Model Studies of Methyl CoM Reductase: Methane Formation via CH3–S Bond Cleavage of Ni(I) Tetraazacyclic Complexes Having Intramolecular Methyl Sulfide Pendants

The Ni­(I) tetraazacycles [Ni­(dmmtc)]+ and [Ni­(mtc)]+, which have methylthioethyl pendants, were synthesized as models of the reduced state of the active site of methyl coenzyme M reductase (MCR), and their structures and redox properties were elucidated (dmmtc, 1,8-dimethyl-4,11-bis­{(2-methylthio)­ethyl}-1,4,8,11-tetraaza-1,4,8,11-cyclotetradecane; mtc, 1,8-{bis­(2-methylthio)­ethyl}-1,4,8,11-tetraaza-1,4,8,11-cyclotetradecane).

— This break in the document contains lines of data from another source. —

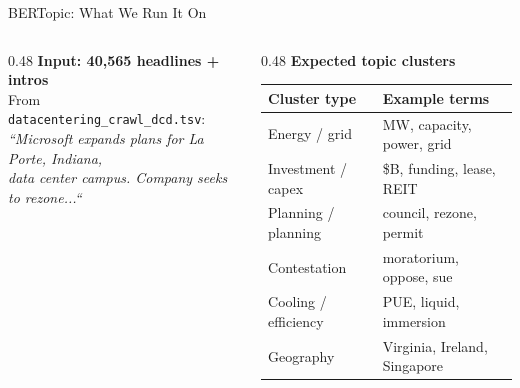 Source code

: \documentclass[aspectratio=169,11pt]{beamer}
\newcommand{\iconfull}[2]{\textcolor{#1}{\faIcon{#2}}}
\begin{document}
\begin{frame}[shrink=3]{\iconfull{dcblue}{project-diagram}\enspace BERTopic: What We Run It On}
\begin{columns}[T]
\begin{column}{0.48\textwidth}
  \small\textbf{Input: 40,565 headlines + intros}\\[0.3em]
  \footnotesize
  From \texttt{datacentering\_crawl\_dcd.tsv}:\\
  \textit{``Microsoft expands plans for La Porte, Indiana,}\\
  \textit{data center campus. Company seeks to rezone...``}\\[0.4em]

\end{column}
\begin{column}{0.48\textwidth}
  \small\textbf{Expected topic clusters}\\[0.3em]
  \footnotesize
  \begin{tabular}{@{}ll@{}}
    \toprule
    \textbf{Cluster type} & \textbf{Example terms} \\
    \midrule
    Energy / grid       & MW, capacity, power, grid \\
    Investment / capex  & \$B, funding, lease, REIT \\
    Planning / planning & council, rezone, permit \\
    Contestation        & moratorium, oppose, sue \\
    Cooling / efficiency & PUE, liquid, immersion \\
    Geography           & Virginia, Ireland, Singapore \\

\end{tabular}
\end{column}
\end{columns}
\end{frame}
\end{document}
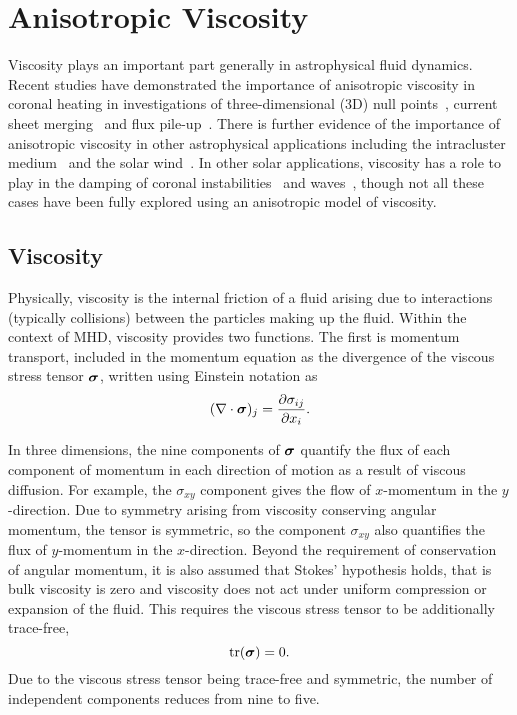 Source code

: \section{Anisotropic Viscosity}

Viscosity plays an important part generally in astrophysical fluid dynamics. Recent studies have demonstrated the importance of anisotropic viscosity in coronal heating in investigations of three-dimensional (3D) null points~\cite{craigViscousDissipation3D2013}, current sheet merging~\cite{armstrongViscoResistiveDissipation2013} and flux pile-up~\cite{litvinenkoViscousEnergyDissipation2005}. There is further evidence of the importance of anisotropic viscosity in other astrophysical applications including the intracluster medium~\cite{zuhoneEffectAnisotropicViscosity2014, parrishEffectsAnisotropicViscosity2012a} and the solar wind~\cite{baleMagneticFluctuationPower2009}. In other solar applications, viscosity has a role to play in the damping of coronal instabilities~\cite{howsonEffectsResistivityViscosity2017} and waves~\cite{vranjesViscosityEffectsWaves2014, erdelyiResonantAbsorptionAlfven1995a, rudermanSlowSurfaceWave2000a}, though not all these cases have been fully explored using an anisotropic model of viscosity.

\subsection{Viscosity}

Physically, viscosity is the internal friction of a fluid arising due to interactions (typically collisions) between the particles making up the fluid. Within the context of MHD, viscosity provides two functions. The first is momentum transport, included in the momentum equation as the divergence of the viscous stress tensor ${\bm \sigma}$, written using Einstein notation as
\begin{equation}
  \label{eq:viscous_momenum_transport}
  (\nabla \cdot {\bm \sigma})_j = \frac{\partial \sigma_{ij}}{\partial x_i}.
\end{equation}

In three dimensions, the nine components of ${\bm \sigma}$ quantify the flux of each component of momentum in each direction of motion as a result of viscous diffusion. For example, the $\sigma_{xy}$ component gives the flow of $x$-momentum in the $y$-direction. Due to symmetry arising from viscosity conserving angular momentum, the tensor is symmetric, so the component $\sigma_{xy}$ also quantifies the flux of $y$-momentum in the $x$-direction. Beyond the requirement of conservation of angular momentum, it is also assumed that Stokes' hypothesis holds, that is bulk viscosity is zero and viscosity does not act under uniform compression or expansion of the fluid. This requires the viscous stress tensor to be additionally trace-free,
\begin{equation}
  \label{eq:trace_free_tensor}
  \text{tr}({\bm \sigma}) = 0.
\end{equation}
Due to the viscous stress tensor being trace-free and symmetric, the number of independent components reduces from nine to five.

The intramolecular CH3–S bond of the thioether pendant of [NiI(dmmtc)]­(OTf) was cleaved in THF at 75 °C in the presence of the bulky thiol DmpSH, which acts as a proton source, and methane was formed in 31% yield and a Ni­(II) thiolate complex was concomitantly obtained (Dmp = 2,6-dimesityphenyl). The CH3–S bond cleavage of [NiI(mtc)]+ also proceeded similarly, but under milder conditions probably due to the lower potential of the [NiI(mtc)]+ complex. These results indicate that the robust CH3–S bond can be homolytically cleaved by the Ni­(I) center when they are properly arranged, which highlights the significance of the F430 Ni environment in the active site of the MCR protein.